Dans les rues, les couleurs de la fête font oublier la crasse et les immondices. Chaque quartier populaire a voulu rivaliser d’imagination pour célébrer cet évènement attendu depuis trente-trois ans. A Forcella, les supporters ont organisé les funérailles des autres clubs de football. A Scampia, on a coupé le toit des voitures pour les transformer en décapotables, afin de pouvoir agiter des immenses drapeaux aux couleurs de l’équipe. Au bar Vesuvio, Lino a inventé le café des champions, un expresso napolitain recouvert d’une mousse de lait bleue. Un peu plus loin, le coiffeur Paolo teint en bleu les cheveux de ses clients. “On va fêter cela pendant des jours et des semaines”, promet un habitant qui souffle déjà dans une trompette en plastique.

Le droit de s’enrichir

À chaque coin de rue, le souk napolitain reprend ses droits. “Quoi tu veux me le payer 3,5 euros ce drapeau ? Mais pourquoi faut-il toujours marchander ? Comment vais-je gagner ma vie ?”, se lamente Samuele Daniele en dialecte napolitain. Peu après, le client parti, il avouera discrètement qu’il a vendu plus de 6400 drapeaux en une seule journée, à 5 ou 10 euros pièce. La victoire du Napoli s’est transformée en manne céleste pour lui comme pour les nombreux commerces. “Cette nuit j’ai fait refaire des drapeaux, regardez, le graphisme, l’impression, la couture, tout cela en une nuit ! ” Bien entendu, il ne possède pas la licence du club de football, et vend donc des copies non autorisées. Maradona disait qu’il était content si les Napolitains profitaient de son image parce qu’il était né pauvre et devenu riche. S’il pouvait aider les gens, il le faisait” , justifie Samuele. “Le club du Napoli fait du bien à la ville, mais évidemment qu’on copie, tous, toute la ville de Naples copie ! ” Un peu plus bas, Peppe confirme. “Regardez cette étiquette, il est écrit : “Copie non conforme”. Je sais que le président De Laurentis, (NDLR le président de la société sportive de football de Naples) voudrait vendre exclusivement les maillots officiels, mais il les vend 150 euros pièce, moi 10 euros. Alors les familles préfèrent les miens !

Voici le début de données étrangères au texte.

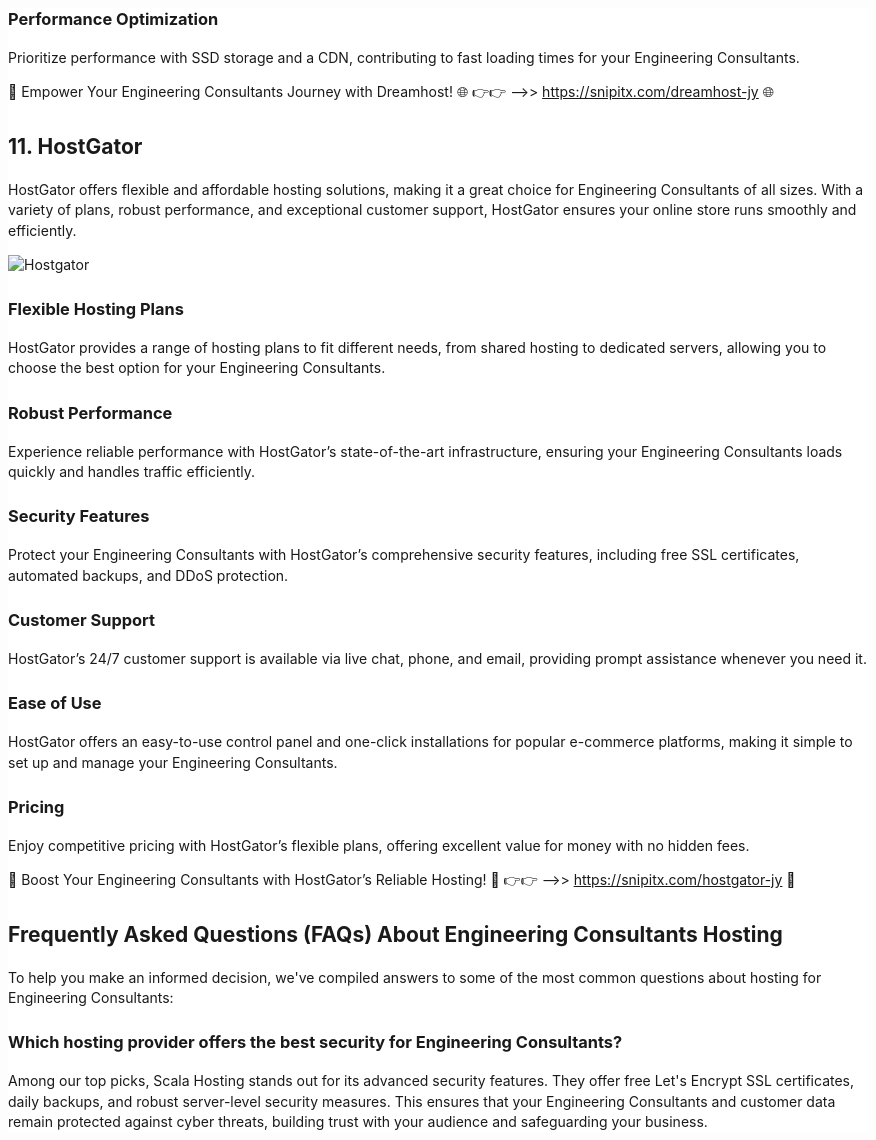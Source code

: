 ### Performance Optimization
Prioritize performance with SSD storage and a CDN, contributing to fast loading times for your Engineering Consultants.

🚀 Empower Your Engineering Consultants Journey with Dreamhost! 🌐
👉👉 -->> https://snipitx.com/dreamhost-jy 🌐

## 11. HostGator

HostGator offers flexible and affordable hosting solutions, making it a great choice for Engineering Consultants of all sizes. With a variety of plans, robust performance, and exceptional customer support, HostGator ensures your online store runs smoothly and efficiently.

![Hostgator](https://i.imgur.com/SNC0dSu.jpeg "Hostgator Hosting")

### Flexible Hosting Plans
HostGator provides a range of hosting plans to fit different needs, from shared hosting to dedicated servers, allowing you to choose the best option for your Engineering Consultants.

### Robust Performance
Experience reliable performance with HostGator’s state-of-the-art infrastructure, ensuring your Engineering Consultants loads quickly and handles traffic efficiently.

### Security Features
Protect your Engineering Consultants with HostGator’s comprehensive security features, including free SSL certificates, automated backups, and DDoS protection.

### Customer Support
HostGator’s 24/7 customer support is available via live chat, phone, and email, providing prompt assistance whenever you need it.

### Ease of Use
HostGator offers an easy-to-use control panel and one-click installations for popular e-commerce platforms, making it simple to set up and manage your Engineering Consultants.

### Pricing
Enjoy competitive pricing with HostGator’s flexible plans, offering excellent value for money with no hidden fees.

🌟 Boost Your Engineering Consultants with HostGator’s Reliable Hosting! 🚀
👉👉 -->> https://snipitx.com/hostgator-jy 🚀

## Frequently Asked Questions (FAQs) About Engineering Consultants Hosting

To help you make an informed decision, we've compiled answers to some of the most common questions about hosting for Engineering Consultants:

### Which hosting provider offers the best security for Engineering Consultants? 
Among our top picks, Scala Hosting stands out for its advanced security features. They offer free Let's Encrypt SSL certificates, daily backups, and robust server-level security measures. This ensures that your Engineering Consultants and customer data remain protected against cyber threats, building trust with your audience and safeguarding your business.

Le sude de l’Italie est saigné de ses travailleurs par les mafias

Les agents de la finance ont confisqué 18 000 faux maillots au nom des joueurs, pour un montant de 800 000 euros, mais ce n’est que la pointe de l’iceberg. Partout dans la ville, les ateliers clandestins travaillent jour et nuit pour fournir les magasins des vieux quartiers en objets aux couleurs du club. Car le succès du club de Naples fait aussi l’affaire des clans de la Camorra, la mafia napolitaine, qui organisent le trafic juteux de cette fête du football.